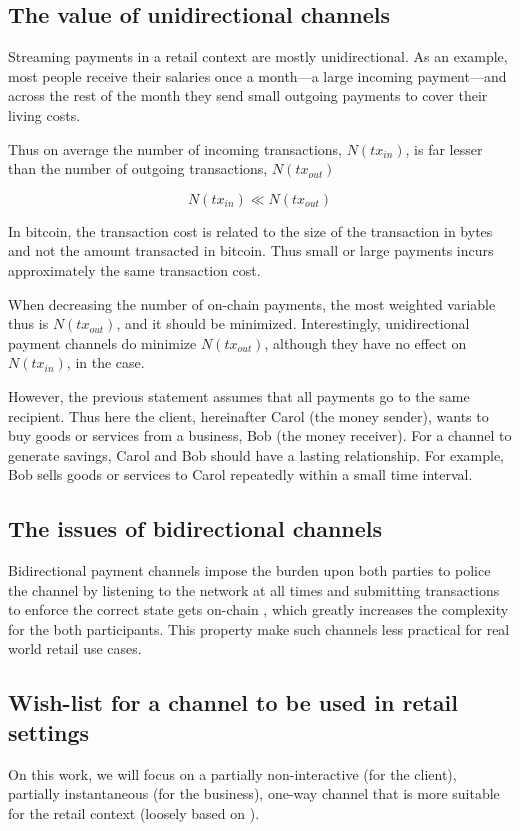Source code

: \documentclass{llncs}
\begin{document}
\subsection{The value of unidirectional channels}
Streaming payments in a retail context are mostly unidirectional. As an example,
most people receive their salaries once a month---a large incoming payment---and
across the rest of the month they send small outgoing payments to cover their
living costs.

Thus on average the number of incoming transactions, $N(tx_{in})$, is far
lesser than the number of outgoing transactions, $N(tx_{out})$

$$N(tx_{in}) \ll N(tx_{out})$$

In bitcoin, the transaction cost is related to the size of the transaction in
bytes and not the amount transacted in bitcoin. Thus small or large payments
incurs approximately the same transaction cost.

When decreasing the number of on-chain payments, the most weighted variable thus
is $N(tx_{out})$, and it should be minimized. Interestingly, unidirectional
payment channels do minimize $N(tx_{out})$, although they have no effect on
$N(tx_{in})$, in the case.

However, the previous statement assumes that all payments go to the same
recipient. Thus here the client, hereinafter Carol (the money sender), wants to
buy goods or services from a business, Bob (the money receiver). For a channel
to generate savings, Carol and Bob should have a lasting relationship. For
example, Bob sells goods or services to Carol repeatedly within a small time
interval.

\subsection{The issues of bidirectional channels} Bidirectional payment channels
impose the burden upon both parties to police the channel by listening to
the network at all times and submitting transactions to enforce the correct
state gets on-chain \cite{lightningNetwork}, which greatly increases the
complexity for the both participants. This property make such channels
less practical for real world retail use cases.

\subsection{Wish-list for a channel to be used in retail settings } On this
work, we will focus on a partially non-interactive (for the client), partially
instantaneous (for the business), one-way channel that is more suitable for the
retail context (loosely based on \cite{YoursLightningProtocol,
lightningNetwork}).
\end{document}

...

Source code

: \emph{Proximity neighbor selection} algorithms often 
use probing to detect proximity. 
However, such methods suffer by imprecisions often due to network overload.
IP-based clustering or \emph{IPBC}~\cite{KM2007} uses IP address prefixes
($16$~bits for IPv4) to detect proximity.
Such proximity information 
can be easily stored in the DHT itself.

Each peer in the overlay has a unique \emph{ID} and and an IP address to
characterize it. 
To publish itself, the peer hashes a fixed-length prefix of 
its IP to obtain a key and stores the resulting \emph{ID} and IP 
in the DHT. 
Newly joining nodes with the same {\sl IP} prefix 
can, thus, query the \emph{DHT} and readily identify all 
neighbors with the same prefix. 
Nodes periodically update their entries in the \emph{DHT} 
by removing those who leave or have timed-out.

## [WORK TO COMPLETE]
All that is wanted is an exact copy of the lines above from the one with "incurs approximately the" through the one with "payment channels do", with both ends included.

## [FINISHED TASK]
incurs approximately the same transaction cost.

When decreasing the number of on-chain payments, the most weighted variable thus
is $N(tx_{out})$, and it should be minimized. Interestingly, unidirectional
payment channels do minimize $N(tx_{out})$, although they have no effect on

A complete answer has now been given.